No se solucionarán los problemas creados por esta situación simplemente endureciendo las leyes antiterroristas; hay que atacar las raíces de estos problemas. Ha llegado la hora de la verdad: de los atentados de Londres al 11-M en Madrid, de los asesinatos en Bélgica a los de París, está claro que cada nación europea está ahora enfrentada a sí misma: o bien se acepta asumiendo su diversidad religiosa, y, fijando de forma clara las esferas en las cuales la expresión confesional puede manifestarse, se apoya también en la inmensa mayoría de los musulmanes europeos para luchar contra el extremismo religioso. O bien, siguiendo el vórtice de la islamofobia, será la guerra sin fin de las identidades heridas, que siempre encontrarán una causa exterior para legitimarse. De estas identificaciones paroxísticas, los conflictos de Oriente Próximo, se han vuelto el principal receptáculo. Si examinamos un instante el drama israelopalestino, está claro que se está hundiendo, poco a poco, en la espiral infernal de la confesionalización identitaria. Degenerando en guerras de religiones, se vuelve la razón esencial de la oposición catastrófica entre partes importantes de las poblaciones judías y musulmanas en Europa. Digámoslo claramente, su vida en común está profundamente pervertida por este conflicto. La mayoría entre ellas asume silenciosamente esta situación. Pero en los márgenes, fanáticos sueñan derramar sangre.

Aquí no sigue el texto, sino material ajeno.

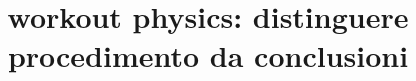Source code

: \documentclass[oneside,20pt,fleqn,extrafontsizes]{memoir}
\title{workout physics: distinguere procedimento da conclusioni}
\begin{document}
\pagestyle{mystyle}%
\renewcommand*{\contentsname}{\label{toc}{Table of Contents}}%
\maketitle
\listoftodos
\tableofcontents%
\end{document}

¿Serán olvidados los muertos de estos atentados, tras celebraciones mediáticas, manipulaciones políticas, duelos desconsolados y condenas cuanto más encendidas más ineficaces? Quedará, seguro, el dolor entre sus próximos, mientras nuevos muertos serán programados. Frente a la barbarie que crece, hoy día hay que solidarizar a ciudadanos musulmanes y judíos, ofrecer un mundo de esperanza común que permita a todos creer en un futuro ciudadano compartido. El mejor homenaje que puede hacerse a las víctimas del terror importado de allí, es atacar las causas y los malestares que lo hacen posible aquí.

Sami Naïr es profesor invitado de la Universidad Pablo de Olavide de Sevilla.